Merely suggesting that there may have been mitigating evidence is not sufficient. Without establishing the existence of any favorable evidence that available witnesses would have provided, appellant cannot demonstrate ineffective assistance based on a failure to present mitigating evidence. See Bone, 77 S.W.3d at 834-35 (trial counsel was not ineffective for failing to produce more mitigating evidence when the record did not show that other mitigating evidence existed); Narvaiz v. State, 840 S.W.2d 415, 434 (Tex. Crim. App. 1992) (when appellant did not explain what mitigating evidence trial counsel should have proffered, court "cannot possibly find that a failure to proffer such evidence constituted ineffective assistance"); Robinson v. State, 514 S.W.3d 816, 824 (Tex. App.-Houston [1st Dist.] 2017, pet. ref'd) ("A defendant complaining about trial counsel's failure to call witnesses must show the witnesses were available and that he would have benefitted from their testimony." (quotation omitted)); see also Silva v. State, No. 14-19-00720-CR, 2021 WL 970560, at *4-5 (Tex. App.-Houston [14th Dist.] Mar. 16, 2021, no pet.) (mem. op., not designated for publication) ("Here, the record does not show that Villarreal was available to testify at Appellant's punishment hearing. The record is also silent as to counsel's reasons for failing to call Villarreal at the punishment hearing. Therefore, Appellant's argument fails to rebut the strong presumption in favor of effectiveness of counsel.").

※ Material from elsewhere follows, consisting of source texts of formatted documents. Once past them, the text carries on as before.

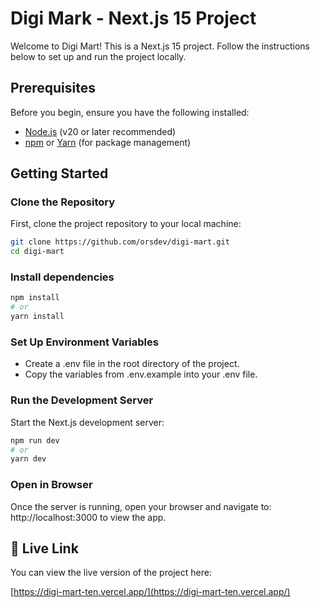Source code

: # Digi Mark - Next.js 15 Project

Welcome to Digi Mart! This is a Next.js 15 project. Follow the instructions below to set up and run the project locally.

## Prerequisites

Before you begin, ensure you have the following installed:
- [Node.js](https://nodejs.org/) (v20 or later recommended)
- [npm](https://www.npmjs.com/) or [Yarn](https://yarnpkg.com/) (for package management)

## Getting Started

###  Clone the Repository

First, clone the project repository to your local machine:

```bash
git clone https://github.com/orsdev/digi-mart.git
cd digi-mart
```

### Install dependencies
```bash
npm install
# or
yarn install
```

###  Set Up Environment Variables

- Create a .env file in the root directory of the project.
- Copy the variables from .env.example into your .env file.

### Run the Development Server

Start the Next.js development server:
```bash
npm run dev
# or
yarn dev
```

### Open in Browser

Once the server is running, open your browser and navigate to:
http://localhost:3000 to view the app.

## 🔗 Live Link

You can view the live version of the project here:

[https://digi-mart-ten.vercel.app/](https://digi-mart-ten.vercel.app/)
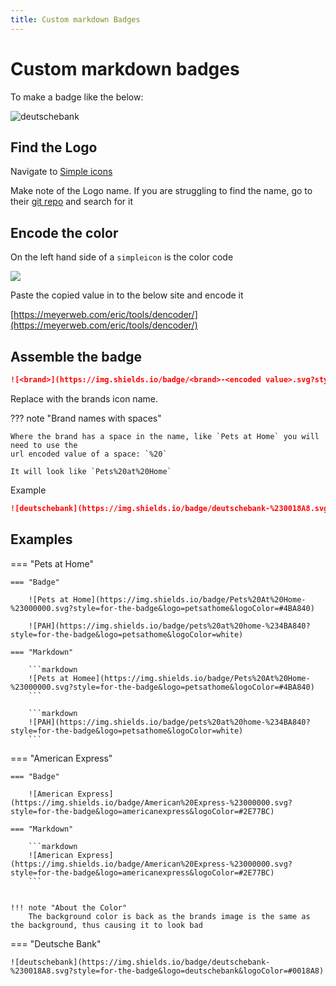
 ```yaml
---
title: Custom markdown Badges
---
```

# Custom markdown badges

To make a badge like the below:

![deutschebank](https://img.shields.io/badge/deutschebank-%230018A8.svg?style=for-the-badge&logo=deutschebank&logoColor=#0018A8)

## Find the Logo

Navigate to [Simple icons](https://simpleicons.org)

Make note of the Logo name. If you are struggling to find the name, go to their [git repo](https://github.com/simple-icons/simple-icons) and search for it

## Encode the color

On the left hand side of a `simpleicon` is the color code

![](/assets/amex-simpleicons.png)

Paste the copied value in to the below site and encode it

[https://meyerweb.com/eric/tools/dencoder/](https://meyerweb.com/eric/tools/dencoder/)

## Assemble the badge

```markdown
![<brand>](https://img.shields.io/badge/<brand>-<encoded value>.svg?style=for-the-badge&logo=<brand>&logoColor=<hex>)
```

Replace <brand> with the brands icon name.

??? note "Brand names with spaces"

    Where the brand has a space in the name, like `Pets at Home` you will need to use the 
    url encoded value of a space: `%20`
    
    It will look like `Pets%20at%20Home`

Example

```markdown
![deutschebank](https://img.shields.io/badge/deutschebank-%230018A8.svg?style=for-the-badge&logo=deutschebank&logoColor=#0018A8)
```


## Examples 

=== "Pets at Home"

    === "Badge"
    
        ![Pets at Home](https://img.shields.io/badge/Pets%20At%20Home-%23000000.svg?style=for-the-badge&logo=petsathome&logoColor=#4BA840)
    
        ![PAH](https://img.shields.io/badge/pets%20at%20home-%234BA840?style=for-the-badge&logo=petsathome&logoColor=white)

    === "Markdown"

        ```markdown
        ![Pets at Homee](https://img.shields.io/badge/Pets%20At%20Home-%23000000.svg?style=for-the-badge&logo=petsathome&logoColor=#4BA840)
        ```
        
        ```markdown
        ![PAH](https://img.shields.io/badge/pets%20at%20home-%234BA840?style=for-the-badge&logo=petsathome&logoColor=white)
        ```


=== "American Express"

    === "Badge"
    
        ![American Express](https://img.shields.io/badge/American%20Express-%23000000.svg?style=for-the-badge&logo=americanexpress&logoColor=#2E77BC)

    === "Markdown"

        ```markdown
        ![American Express](https://img.shields.io/badge/American%20Express-%23000000.svg?style=for-the-badge&logo=americanexpress&logoColor=#2E77BC)
        ``` 
    

    !!! note "About the Color"
        The background color is back as the brands image is the same as the background, thus causing it to look bad

=== "Deutsche Bank"
    
    ![deutschebank](https://img.shields.io/badge/deutschebank-%230018A8.svg?style=for-the-badge&logo=deutschebank&logoColor=#0018A8)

Appellant compares this case to Milburn v. State, 15 S.W.3d 267 (Tex. App.- Houston [14th Dist.] 2000, pet. ref'd). In Milburn, the defendant presented evidence at a hearing on a motion for new trial. See id. at 269. The parties stipulated that twenty of the defendant's relatives and friends would have testified that they had known the defendant for a long time and that the jury should have considered the minimum punishment. See id. The witnesses would have testified at trial if they had been requested to do so, but trial counsel never contacted them. See id. Milburn is clearly distinguishable. Appellant did not file a motion for new trial, and the record does not reveal the existence of any available witnesses or the nature of any mitigating evidence.
In sum, appellant has not demonstrated that any mitigating, favorable evidence existed or that any witnesses ready and willing to provide mitigating testimony were available. Thus, we conclude appellant has not rebutted the strong presumption that his counsel was effective. We overrule appellant's second issue.
Conclusion
We affirm the trial court's judgment.